Is the following std::vector code valid?

std::vector<Foo> vec;
Foo foo(...);
assert(vec.size() == 0);
vec.reserve(100); // I've reserved 100 elems
vec[50] = foo; // but I haven't initialized any of them
// so am I assigning into uninitialized memory?
Is the above code safe?
It's not valid. The vector has no elements, so you cannot access any element of them. You just reserved space for 100 elements (which means that it's guaranteed that no reallocation happens until over 100 elements have been inserted).
The fact is that you cannot resize the vector without also initializing the elements (even if just default initializing).
You should use vec.resize(100) if you want to index-in right away.
vec[50] is only safe if 50 < vec.size(). reserve() doesn't change the size of a vector, but resize() does and constructs the contained type.
It won't work. While the container has 100 elements reserved, it still has 0 elements.

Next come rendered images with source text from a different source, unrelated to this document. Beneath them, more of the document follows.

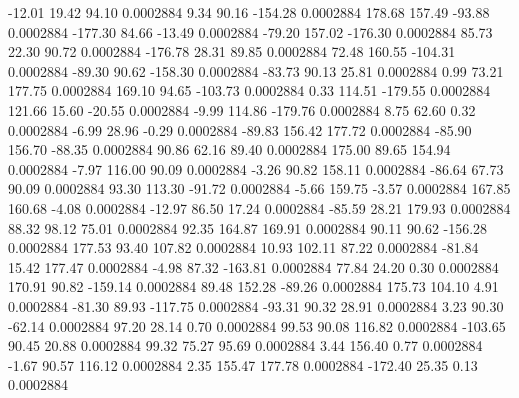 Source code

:       -12.01       19.42       94.10     0.0002884
        9.34       90.16     -154.28     0.0002884
      178.68      157.49      -93.88     0.0002884
     -177.30       84.66      -13.49     0.0002884
      -79.20      157.02     -176.30     0.0002884
       85.73       22.30       90.72     0.0002884
     -176.78       28.31       89.85     0.0002884
       72.48      160.55     -104.31     0.0002884
      -89.30       90.62     -158.30     0.0002884
      -83.73       90.13       25.81     0.0002884
        0.99       73.21      177.75     0.0002884
      169.10       94.65     -103.73     0.0002884
        0.33      114.51     -179.55     0.0002884
      121.66       15.60      -20.55     0.0002884
       -9.99      114.86     -179.76     0.0002884
        8.75       62.60        0.32     0.0002884
       -6.99       28.96       -0.29     0.0002884
      -89.83      156.42      177.72     0.0002884
      -85.90      156.70      -88.35     0.0002884
       90.86       62.16       89.40     0.0002884
      175.00       89.65      154.94     0.0002884
       -7.97      116.00       90.09     0.0002884
       -3.26       90.82      158.11     0.0002884
      -86.64       67.73       90.09     0.0002884
       93.30      113.30      -91.72     0.0002884
       -5.66      159.75       -3.57     0.0002884
      167.85      160.68       -4.08     0.0002884
      -12.97       86.50       17.24     0.0002884
      -85.59       28.21      179.93     0.0002884
       88.32       98.12       75.01     0.0002884
       92.35      164.87      169.91     0.0002884
       90.11       90.62     -156.28     0.0002884
      177.53       93.40      107.82     0.0002884
       10.93      102.11       87.22     0.0002884
      -81.84       15.42      177.47     0.0002884
       -4.98       87.32     -163.81     0.0002884
       77.84       24.20        0.30     0.0002884
      170.91       90.82     -159.14     0.0002884
       89.48      152.28      -89.26     0.0002884
      175.73      104.10        4.91     0.0002884
      -81.30       89.93     -117.75     0.0002884
      -93.31       90.32       28.91     0.0002884
        3.23       90.30      -62.14     0.0002884
       97.20       28.14        0.70     0.0002884
       99.53       90.08      116.82     0.0002884
     -103.65       90.45       20.88     0.0002884
       99.32       75.27       95.69     0.0002884
        3.44      156.40        0.77     0.0002884
       -1.67       90.57      116.12     0.0002884
        2.35      155.47      177.78     0.0002884
     -172.40       25.35        0.13     0.0002884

You need to insert elements in order to access that portion of memory. Like Jon-Eric said, resize() is the way to go.
std::vector::reserve(100) will claim 100*sizeof(Foo) of free memory, so that further insertion to a vector will not do a memory allocation until 100*sizeof(foo) is full, but accessing the element of that vector will give indeterministic content of that element, since its only claim the memory not allocate it.
Before you can use operator[] to access 50th element you should either call resize, push_back() something 50 times or use std::fill_n algorithm.